患者安全是醫療服務的前提和最基本的要求,保證患者安全,沒有任何捷徑可走,必須扎扎實實地從基礎做起,從每個服務環節做起。
5.1 新增手術分級管理監管模塊 筆者所在醫院擬在質量安全監管模塊中增加手術分級管理監管模塊,所有手術醫師都進入模塊監管平臺,按照醫師職稱、手術權限進行合理劃分,并進行動態管理。不再沿用以前的那種單純的一、二、三、四級手術的劃分。因為手術醫師即使是同樣的職稱,同樣的工作年限,但由于個人水平的差異、手術經驗的積累等原因,不可能開展完全相同范圍的手術,所以全院手術醫師晉升職稱后,經過科室討論確認手術范圍和具體手術名稱,再經過醫務科備案,記錄在手術分級管理監管模塊中,在日常的手術審批管理過程中,超過該醫師手術權限的手術將無法進行提交,更無法打印手術通知單,這樣有效避免了手術醫師超范圍進行手術。當然,手術醫師達到一定的技術水平,手術科室仍然可以經過全科室討論,擴大該醫師的手術范圍,同樣,如果某個醫師在某類手術上經常出現差錯、過失,那么經過全科室討論,該醫師將被禁止開展該類手術。醫院通過手術分級的動態管理最大程度減小手術風險,保障患者安全。

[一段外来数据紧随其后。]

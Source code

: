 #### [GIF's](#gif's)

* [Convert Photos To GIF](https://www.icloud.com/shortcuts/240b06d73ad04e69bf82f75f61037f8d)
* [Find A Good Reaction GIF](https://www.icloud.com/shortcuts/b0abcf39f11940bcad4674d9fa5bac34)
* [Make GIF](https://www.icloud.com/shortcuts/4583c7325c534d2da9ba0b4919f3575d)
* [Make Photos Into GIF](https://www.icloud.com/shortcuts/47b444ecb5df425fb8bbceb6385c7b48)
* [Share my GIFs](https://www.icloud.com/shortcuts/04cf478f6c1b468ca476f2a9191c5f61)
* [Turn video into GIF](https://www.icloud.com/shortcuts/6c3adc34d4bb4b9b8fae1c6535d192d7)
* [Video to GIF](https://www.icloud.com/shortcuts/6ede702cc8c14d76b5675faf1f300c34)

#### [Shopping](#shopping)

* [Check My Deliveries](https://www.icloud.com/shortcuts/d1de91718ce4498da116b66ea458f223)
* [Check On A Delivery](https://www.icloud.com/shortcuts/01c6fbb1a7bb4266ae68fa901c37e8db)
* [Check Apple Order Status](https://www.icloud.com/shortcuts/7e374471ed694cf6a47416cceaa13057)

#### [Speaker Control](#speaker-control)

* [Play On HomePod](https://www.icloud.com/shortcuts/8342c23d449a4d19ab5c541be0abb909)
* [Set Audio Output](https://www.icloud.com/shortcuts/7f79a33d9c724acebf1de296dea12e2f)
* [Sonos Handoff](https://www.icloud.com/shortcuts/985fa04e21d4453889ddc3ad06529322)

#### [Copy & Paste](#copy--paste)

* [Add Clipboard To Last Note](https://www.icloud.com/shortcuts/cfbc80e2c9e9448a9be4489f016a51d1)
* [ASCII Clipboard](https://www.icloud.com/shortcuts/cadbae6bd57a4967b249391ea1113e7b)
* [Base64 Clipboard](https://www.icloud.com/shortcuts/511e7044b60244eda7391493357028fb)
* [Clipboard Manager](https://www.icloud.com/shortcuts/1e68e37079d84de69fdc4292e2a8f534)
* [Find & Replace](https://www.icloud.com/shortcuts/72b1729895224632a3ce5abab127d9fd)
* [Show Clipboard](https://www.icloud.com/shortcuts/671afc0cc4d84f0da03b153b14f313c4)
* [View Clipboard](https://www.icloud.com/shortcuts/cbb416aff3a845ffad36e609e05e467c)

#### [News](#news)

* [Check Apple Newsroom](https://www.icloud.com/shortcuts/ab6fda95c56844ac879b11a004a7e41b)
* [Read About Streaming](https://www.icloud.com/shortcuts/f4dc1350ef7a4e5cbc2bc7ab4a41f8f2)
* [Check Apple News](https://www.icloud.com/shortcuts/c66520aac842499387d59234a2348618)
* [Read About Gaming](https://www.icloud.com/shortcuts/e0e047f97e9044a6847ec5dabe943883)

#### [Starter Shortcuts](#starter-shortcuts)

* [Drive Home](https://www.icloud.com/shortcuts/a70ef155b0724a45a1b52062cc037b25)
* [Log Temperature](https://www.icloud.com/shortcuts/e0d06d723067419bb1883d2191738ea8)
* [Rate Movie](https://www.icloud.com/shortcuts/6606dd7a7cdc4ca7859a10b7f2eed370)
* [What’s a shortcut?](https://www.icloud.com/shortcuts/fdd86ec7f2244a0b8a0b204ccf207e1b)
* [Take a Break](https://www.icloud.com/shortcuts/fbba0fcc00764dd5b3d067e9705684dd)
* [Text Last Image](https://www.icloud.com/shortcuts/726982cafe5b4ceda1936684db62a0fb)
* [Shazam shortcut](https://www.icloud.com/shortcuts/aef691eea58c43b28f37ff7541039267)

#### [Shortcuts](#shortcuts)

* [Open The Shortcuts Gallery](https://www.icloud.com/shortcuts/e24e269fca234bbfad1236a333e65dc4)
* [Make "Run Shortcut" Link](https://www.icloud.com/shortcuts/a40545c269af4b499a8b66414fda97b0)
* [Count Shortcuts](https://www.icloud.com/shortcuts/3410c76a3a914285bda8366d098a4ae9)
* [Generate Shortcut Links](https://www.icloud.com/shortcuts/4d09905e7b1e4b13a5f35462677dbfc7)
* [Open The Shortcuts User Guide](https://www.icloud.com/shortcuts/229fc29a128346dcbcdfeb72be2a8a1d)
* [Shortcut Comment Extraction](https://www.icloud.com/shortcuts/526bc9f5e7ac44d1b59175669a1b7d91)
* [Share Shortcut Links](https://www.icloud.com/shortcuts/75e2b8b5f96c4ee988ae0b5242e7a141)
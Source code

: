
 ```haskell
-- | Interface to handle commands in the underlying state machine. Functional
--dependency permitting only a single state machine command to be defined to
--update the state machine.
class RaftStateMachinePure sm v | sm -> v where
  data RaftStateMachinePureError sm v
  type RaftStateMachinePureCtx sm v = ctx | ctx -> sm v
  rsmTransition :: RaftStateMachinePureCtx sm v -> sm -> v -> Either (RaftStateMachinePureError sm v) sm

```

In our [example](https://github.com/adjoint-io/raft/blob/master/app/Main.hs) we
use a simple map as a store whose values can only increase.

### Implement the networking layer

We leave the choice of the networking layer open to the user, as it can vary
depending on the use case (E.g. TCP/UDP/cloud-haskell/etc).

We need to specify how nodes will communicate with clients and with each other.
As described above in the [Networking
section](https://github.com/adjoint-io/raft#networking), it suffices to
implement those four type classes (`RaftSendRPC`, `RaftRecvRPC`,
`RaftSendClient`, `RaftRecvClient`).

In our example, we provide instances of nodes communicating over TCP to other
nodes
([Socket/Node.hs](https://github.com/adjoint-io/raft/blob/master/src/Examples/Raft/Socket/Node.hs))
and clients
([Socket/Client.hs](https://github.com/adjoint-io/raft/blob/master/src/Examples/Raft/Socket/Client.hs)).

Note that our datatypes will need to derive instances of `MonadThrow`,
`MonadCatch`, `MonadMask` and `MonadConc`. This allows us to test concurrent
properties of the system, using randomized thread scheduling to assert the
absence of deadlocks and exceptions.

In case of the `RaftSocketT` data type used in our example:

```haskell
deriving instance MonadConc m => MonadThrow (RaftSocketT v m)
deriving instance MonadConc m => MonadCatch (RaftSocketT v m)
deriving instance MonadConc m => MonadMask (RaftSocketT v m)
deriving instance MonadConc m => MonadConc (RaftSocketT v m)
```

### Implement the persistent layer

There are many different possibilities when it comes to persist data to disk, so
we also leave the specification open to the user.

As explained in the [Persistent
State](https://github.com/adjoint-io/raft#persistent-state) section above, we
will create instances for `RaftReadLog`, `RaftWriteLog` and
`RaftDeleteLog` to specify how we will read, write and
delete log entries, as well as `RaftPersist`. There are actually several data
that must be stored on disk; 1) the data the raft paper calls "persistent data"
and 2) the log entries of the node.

5.2 建立院內醫療不良事件通報系統 根據國際上有關醫療錯誤大型流行病學調查研究的結果顯示,急性住院患者中大約3.5% ~16.6%曾經發生醫療不良事件,其中約有30% ~50%的不良事件被研究者認為應該可以通過系統的介入加以預防、避免。按照中國2004年入院患者4 668萬人次推算,每年可能發生醫療不良事件163至755萬例。如果其中40%的不良事件可以通過強化安全管理得到預防的話,則每年可避免65至310萬例醫療不良事件的發生[2]。中國醫院協會頒布的《患者安全目標》在全國各大醫院推廣,其目的是建立教育性通報制度,包括不以懲罰為手段、保護且鼓勵通報者、客觀的第三者而非主管機關,科學的分析、實時性的通知,真正從錯誤中學習,汲取教訓,減少醫療不良事件的發生。
醫院在電子病歷系統中增加不良事件上報渠道平臺,全院職工主動報告不良事件,完善院內非懲罰性報告制度。任何一個職工發現醫療行為中的任何一個環節可能發生影響患者安全的不良事件,均可以通過該監管平臺進行上報,醫務科將在第一時間發現報告,并進行相關情況的調查,發現情況屬實,能夠及時進行化解,保障醫療秩序的順利進行,最大程度地保障患者安全。當然,通過醫療不良事件通報系統上報他人的醫療不良事件的人員,將得到院內獎勵,上報自身的醫療不良事件的人員,在事件的最終考核將將酌情減輕或免于處罰,在院內形成良好的患者安全文化氛圍。
綜上所述,只有患者真正安全了,醫療活動才能正常有序地進行,在醫院發生的關于醫療糾紛的惡性事件才能有效減少,質量安全監管模塊在患者安全方面發揮了重大的作用,我們應該積極予以挖掘,不斷創新、改進,發揮其在醫院管理中的巨大作用。
1 曹榮桂.中國醫療質量與患者安全[J].中國醫院,2007,11(11):1-4.
2 哈維超,周亞夫,顧民,等.醫療不良事件報告系統的研究進展[J].中國醫院管理,2009,29:25 -27.